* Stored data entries
* * * *

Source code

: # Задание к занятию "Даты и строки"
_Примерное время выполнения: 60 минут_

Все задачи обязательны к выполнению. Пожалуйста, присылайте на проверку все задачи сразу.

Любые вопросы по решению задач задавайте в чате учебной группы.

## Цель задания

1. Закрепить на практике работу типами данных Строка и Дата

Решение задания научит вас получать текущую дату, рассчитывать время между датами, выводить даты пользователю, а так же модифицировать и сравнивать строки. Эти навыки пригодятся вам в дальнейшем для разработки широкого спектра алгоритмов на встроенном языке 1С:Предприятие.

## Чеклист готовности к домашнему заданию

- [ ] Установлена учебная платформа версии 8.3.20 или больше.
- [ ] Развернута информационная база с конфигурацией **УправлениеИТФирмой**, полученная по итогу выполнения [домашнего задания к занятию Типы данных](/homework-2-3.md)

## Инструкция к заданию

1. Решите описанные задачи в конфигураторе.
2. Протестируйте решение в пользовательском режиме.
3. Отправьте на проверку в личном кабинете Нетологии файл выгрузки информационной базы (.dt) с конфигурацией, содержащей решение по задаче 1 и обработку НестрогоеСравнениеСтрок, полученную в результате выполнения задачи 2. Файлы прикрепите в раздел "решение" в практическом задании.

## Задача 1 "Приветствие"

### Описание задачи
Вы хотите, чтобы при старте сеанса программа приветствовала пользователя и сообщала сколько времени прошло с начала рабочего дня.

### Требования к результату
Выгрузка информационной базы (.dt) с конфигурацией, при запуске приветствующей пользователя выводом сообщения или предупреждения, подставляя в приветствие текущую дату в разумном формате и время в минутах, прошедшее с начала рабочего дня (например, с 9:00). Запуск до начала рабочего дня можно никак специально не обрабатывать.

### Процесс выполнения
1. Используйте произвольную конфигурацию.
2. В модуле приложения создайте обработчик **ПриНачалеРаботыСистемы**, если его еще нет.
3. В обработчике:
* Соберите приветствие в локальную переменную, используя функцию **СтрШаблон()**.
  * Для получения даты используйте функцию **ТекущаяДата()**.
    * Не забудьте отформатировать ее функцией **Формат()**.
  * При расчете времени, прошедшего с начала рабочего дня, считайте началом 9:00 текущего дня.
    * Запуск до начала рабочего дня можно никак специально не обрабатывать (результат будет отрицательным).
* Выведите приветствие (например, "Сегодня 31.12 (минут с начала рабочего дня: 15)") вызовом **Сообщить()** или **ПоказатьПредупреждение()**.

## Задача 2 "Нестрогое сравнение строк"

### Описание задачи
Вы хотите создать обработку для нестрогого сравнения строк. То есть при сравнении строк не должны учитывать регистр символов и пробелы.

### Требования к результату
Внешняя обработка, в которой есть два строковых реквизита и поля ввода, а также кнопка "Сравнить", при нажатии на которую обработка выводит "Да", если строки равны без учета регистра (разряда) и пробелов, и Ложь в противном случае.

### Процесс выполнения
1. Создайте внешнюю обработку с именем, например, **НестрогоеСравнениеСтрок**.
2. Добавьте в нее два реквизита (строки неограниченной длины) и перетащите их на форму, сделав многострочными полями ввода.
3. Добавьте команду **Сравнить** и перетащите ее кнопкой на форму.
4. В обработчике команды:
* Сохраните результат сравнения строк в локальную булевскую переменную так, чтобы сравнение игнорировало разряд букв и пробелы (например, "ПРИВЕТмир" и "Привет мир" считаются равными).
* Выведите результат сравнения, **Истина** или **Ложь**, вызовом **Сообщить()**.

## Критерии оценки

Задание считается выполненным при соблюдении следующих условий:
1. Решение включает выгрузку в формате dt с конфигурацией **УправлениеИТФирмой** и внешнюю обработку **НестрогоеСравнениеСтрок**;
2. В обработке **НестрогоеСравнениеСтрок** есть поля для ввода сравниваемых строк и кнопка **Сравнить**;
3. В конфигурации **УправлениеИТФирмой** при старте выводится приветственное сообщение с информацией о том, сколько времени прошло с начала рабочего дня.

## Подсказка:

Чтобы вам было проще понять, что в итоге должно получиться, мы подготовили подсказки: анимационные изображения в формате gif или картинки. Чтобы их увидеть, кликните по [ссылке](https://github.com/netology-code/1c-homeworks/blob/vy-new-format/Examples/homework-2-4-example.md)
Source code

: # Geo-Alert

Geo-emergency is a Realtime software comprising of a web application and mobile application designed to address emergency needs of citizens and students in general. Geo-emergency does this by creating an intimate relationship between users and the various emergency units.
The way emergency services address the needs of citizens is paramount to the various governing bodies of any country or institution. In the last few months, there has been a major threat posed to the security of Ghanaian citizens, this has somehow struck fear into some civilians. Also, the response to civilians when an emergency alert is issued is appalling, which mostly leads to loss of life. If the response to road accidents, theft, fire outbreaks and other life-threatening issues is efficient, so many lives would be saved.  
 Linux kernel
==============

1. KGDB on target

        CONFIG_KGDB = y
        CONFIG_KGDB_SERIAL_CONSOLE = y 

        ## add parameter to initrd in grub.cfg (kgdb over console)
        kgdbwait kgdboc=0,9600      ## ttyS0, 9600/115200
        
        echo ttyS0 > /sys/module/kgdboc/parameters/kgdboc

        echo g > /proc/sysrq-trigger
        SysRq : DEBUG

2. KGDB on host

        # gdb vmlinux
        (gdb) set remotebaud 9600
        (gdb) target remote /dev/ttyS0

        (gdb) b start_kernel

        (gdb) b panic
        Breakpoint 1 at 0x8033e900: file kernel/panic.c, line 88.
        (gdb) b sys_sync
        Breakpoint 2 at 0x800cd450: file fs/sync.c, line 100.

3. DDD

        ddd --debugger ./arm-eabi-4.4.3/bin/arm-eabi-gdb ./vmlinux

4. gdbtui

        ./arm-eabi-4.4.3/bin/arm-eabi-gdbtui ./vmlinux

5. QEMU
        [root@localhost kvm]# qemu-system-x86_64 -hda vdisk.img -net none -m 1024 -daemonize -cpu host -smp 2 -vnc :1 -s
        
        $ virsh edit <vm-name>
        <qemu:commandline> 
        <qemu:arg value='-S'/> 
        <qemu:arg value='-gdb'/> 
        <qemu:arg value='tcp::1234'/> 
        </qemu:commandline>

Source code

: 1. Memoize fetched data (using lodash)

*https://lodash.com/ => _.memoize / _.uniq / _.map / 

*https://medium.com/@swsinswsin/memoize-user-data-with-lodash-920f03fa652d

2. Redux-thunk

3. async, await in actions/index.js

* * * *

If a line in the records contains the word "Задача", copy it.

## Задача 1 "Приветствие"
## Задача 2 "Нестрогое сравнение строк"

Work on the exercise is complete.